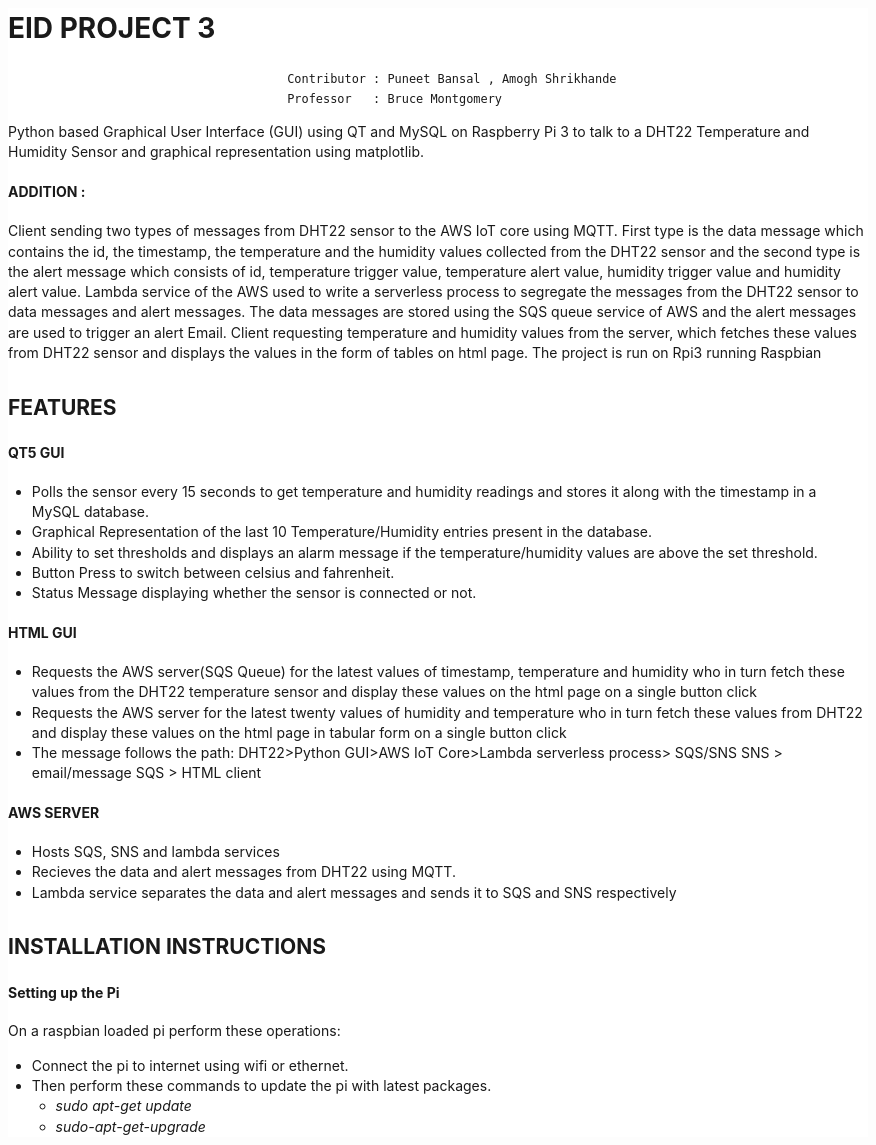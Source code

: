 # EID PROJECT 3
                                           Contributor : Puneet Bansal , Amogh Shrikhande
                                           Professor   : Bruce Montgomery

Python based Graphical User Interface (GUI) using QT and MySQL on Raspberry Pi 3 to talk to a DHT22 Temperature and Humidity Sensor and graphical representation using matplotlib.
#### ADDITION :
Client sending two types of messages from DHT22 sensor to the AWS IoT core using MQTT. First type is the data message which contains the id, the timestamp, the temperature and the humidity values collected from the DHT22 sensor and the second type is the alert message which consists of id, temperature trigger value, temperature alert value, humidity trigger value and humidity alert value. 
Lambda service of the AWS used to write a serverless process to segregate the messages from the DHT22 sensor to data messages and alert messages. The data messages are stored using the SQS queue service of AWS and the alert messages are used to trigger an alert Email. 
Client requesting temperature and humidity values from the server, which fetches these values from DHT22 sensor and displays the values in the form of tables on html page. The project is run on Rpi3 running Raspbian


## FEATURES
#### QT5 GUI
* Polls the sensor every 15 seconds to get temperature and humidity readings and stores it along with the timestamp in a MySQL database. 
* Graphical Representation of the last 10 Temperature/Humidity entries present in the database. 
* Ability to set thresholds and displays an alarm message if the temperature/humidity values are above the set threshold.
* Button Press to switch between celsius and fahrenheit. 
* Status Message displaying whether the sensor is connected or not.

#### HTML GUI
* Requests the AWS server(SQS Queue) for the latest values of timestamp, temperature and humidity who in turn fetch these values from the DHT22 temperature sensor  and display these values on the html page on a single button click
* Requests the AWS server for the latest twenty values of humidity and temperature who in turn fetch these values from DHT22 and display these values on the html page in tabular form on a single button click
* The message follows the path:
  DHT22>Python GUI>AWS IoT Core>Lambda serverless process> SQS/SNS SNS > email/message
  SQS > HTML client
  
#### AWS SERVER
* Hosts SQS, SNS and lambda services
* Recieves the data and alert messages from DHT22 using MQTT. 
* Lambda service separates the data and alert messages and sends it to SQS and SNS respectively


## INSTALLATION INSTRUCTIONS

#### Setting up the Pi
On a raspbian loaded pi perform these operations: 
* Connect the pi to internet using wifi or ethernet.
* Then perform these commands to update the pi with latest packages. 
  * *sudo apt-get update*
  * *sudo-apt-get-upgrade* 
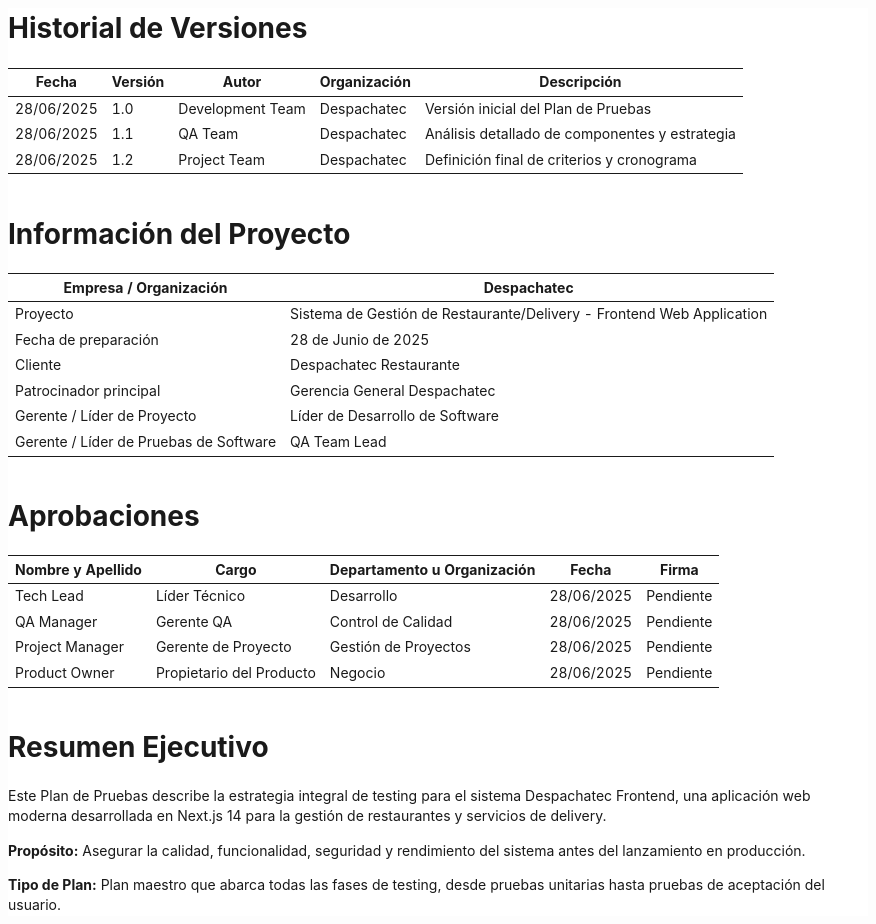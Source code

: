 
# Historial de Versiones

| Fecha      | Versión | Autor            | Organización | Descripción                                    |
| ---------- | ------- | ---------------- | ------------ | ---------------------------------------------- |
| 28/06/2025 | 1.0     | Development Team | Despachatec  | Versión inicial del Plan de Pruebas            |
| 28/06/2025 | 1.1     | QA Team          | Despachatec  | Análisis detallado de componentes y estrategia |
| 28/06/2025 | 1.2     | Project Team     | Despachatec  | Definición final de criterios y cronograma     |

# Información del Proyecto

| Empresa / Organización                 | Despachatec                                                           |
| -------------------------------------- | --------------------------------------------------------------------- |
| Proyecto                               | Sistema de Gestión de Restaurante/Delivery - Frontend Web Application |
| Fecha de preparación                   | 28 de Junio de 2025                                                   |
| Cliente                                | Despachatec Restaurante                                               |
| Patrocinador principal                 | Gerencia General Despachatec                                          |
| Gerente / Líder de Proyecto            | Líder de Desarrollo de Software                                       |
| Gerente / Líder de Pruebas de Software | QA Team Lead                                                          |

# Aprobaciones

| Nombre y Apellido | Cargo                    | Departamento u Organización | Fecha      | Firma     |
| ----------------- | ------------------------ | --------------------------- | ---------- | --------- |
| Tech Lead         | Líder Técnico            | Desarrollo                  | 28/06/2025 | Pendiente |
| QA Manager        | Gerente QA               | Control de Calidad          | 28/06/2025 | Pendiente |
| Project Manager   | Gerente de Proyecto      | Gestión de Proyectos        | 28/06/2025 | Pendiente |
| Product Owner     | Propietario del Producto | Negocio                     | 28/06/2025 | Pendiente |

# Resumen Ejecutivo

Este Plan de Pruebas describe la estrategia integral de testing para el sistema Despachatec Frontend, una aplicación web moderna desarrollada en Next.js 14 para la gestión de restaurantes y servicios de delivery.

**Propósito:** Asegurar la calidad, funcionalidad, seguridad y rendimiento del sistema antes del lanzamiento en producción.

**Tipo de Plan:** Plan maestro que abarca todas las fases de testing, desde pruebas unitarias hasta pruebas de aceptación del usuario.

+++

» EXERCISE PROMPT:
Type the listing above out again exactly, and omit all pictures.

» YOUR RESPONSE:
Source code

: # EID PROJECT 3
                                           Contributor : Puneet Bansal , Amogh Shrikhande
                                           Professor   : Bruce Montgomery

Python based Graphical User Interface (GUI) using QT and MySQL on Raspberry Pi 3 to talk to a DHT22 Temperature and Humidity Sensor and graphical representation using matplotlib.
#### ADDITION :
Client sending two types of messages from DHT22 sensor to the AWS IoT core using MQTT. First type is the data message which contains the id, the timestamp, the temperature and the humidity values collected from the DHT22 sensor and the second type is the alert message which consists of id, temperature trigger value, temperature alert value, humidity trigger value and humidity alert value. 
Lambda service of the AWS used to write a serverless process to segregate the messages from the DHT22 sensor to data messages and alert messages. The data messages are stored using the SQS queue service of AWS and the alert messages are used to trigger an alert Email. 
Client requesting temperature and humidity values from the server, which fetches these values from DHT22 sensor and displays the values in the form of tables on html page. The project is run on Rpi3 running Raspbian


## FEATURES
#### QT5 GUI
* Polls the sensor every 15 seconds to get temperature and humidity readings and stores it along with the timestamp in a MySQL database. 
* Graphical Representation of the last 10 Temperature/Humidity entries present in the database. 
* Ability to set thresholds and displays an alarm message if the temperature/humidity values are above the set threshold.
* Button Press to switch between celsius and fahrenheit. 
* Status Message displaying whether the sensor is connected or not.

#### HTML GUI
* Requests the AWS server(SQS Queue) for the latest values of timestamp, temperature and humidity who in turn fetch these values from the DHT22 temperature sensor  and display these values on the html page on a single button click
* Requests the AWS server for the latest twenty values of humidity and temperature who in turn fetch these values from DHT22 and display these values on the html page in tabular form on a single button click
* The message follows the path:
  DHT22>Python GUI>AWS IoT Core>Lambda serverless process> SQS/SNS SNS > email/message
  SQS > HTML client
  
#### AWS SERVER
* Hosts SQS, SNS and lambda services
* Recieves the data and alert messages from DHT22 using MQTT. 
* Lambda service separates the data and alert messages and sends it to SQS and SNS respectively


## INSTALLATION INSTRUCTIONS

#### Setting up the Pi
On a raspbian loaded pi perform these operations: 
* Connect the pi to internet using wifi or ethernet.
* Then perform these commands to update the pi with latest packages. 
  * *sudo apt-get update*
  * *sudo-apt-get-upgrade* 
Source code

: 
# Historial de Versiones

| Fecha      | Versión | Autor            | Organización | Descripción                                    |
| ---------- | ------- | ---------------- | ------------ | ---------------------------------------------- |
| 28/06/2025 | 1.0     | Development Team | Despachatec  | Versión inicial del Plan de Pruebas            |
| 28/06/2025 | 1.1     | QA Team          | Despachatec  | Análisis detallado de componentes y estrategia |
| 28/06/2025 | 1.2     | Project Team     | Despachatec  | Definición final de criterios y cronograma     |

# Información del Proyecto

| Empresa / Organización                 | Despachatec                                                           |
| -------------------------------------- | --------------------------------------------------------------------- |
| Proyecto                               | Sistema de Gestión de Restaurante/Delivery - Frontend Web Application |
| Fecha de preparación                   | 28 de Junio de 2025                                                   |
| Cliente                                | Despachatec Restaurante                                               |
| Patrocinador principal                 | Gerencia General Despachatec                                          |
| Gerente / Líder de Proyecto            | Líder de Desarrollo de Software                                       |
| Gerente / Líder de Pruebas de Software | QA Team Lead                                                          |

# Aprobaciones

| Nombre y Apellido | Cargo                    | Departamento u Organización | Fecha      | Firma     |
| ----------------- | ------------------------ | --------------------------- | ---------- | --------- |
| Tech Lead         | Líder Técnico            | Desarrollo                  | 28/06/2025 | Pendiente |
| QA Manager        | Gerente QA               | Control de Calidad          | 28/06/2025 | Pendiente |
| Project Manager   | Gerente de Proyecto      | Gestión de Proyectos        | 28/06/2025 | Pendiente |
| Product Owner     | Propietario del Producto | Negocio                     | 28/06/2025 | Pendiente |

# Resumen Ejecutivo

Este Plan de Pruebas describe la estrategia integral de testing para el sistema Despachatec Frontend, una aplicación web moderna desarrollada en Next.js 14 para la gestión de restaurantes y servicios de delivery.

**Propósito:** Asegurar la calidad, funcionalidad, seguridad y rendimiento del sistema antes del lanzamiento en producción.

**Tipo de Plan:** Plan maestro que abarca todas las fases de testing, desde pruebas unitarias hasta pruebas de aceptación del usuario.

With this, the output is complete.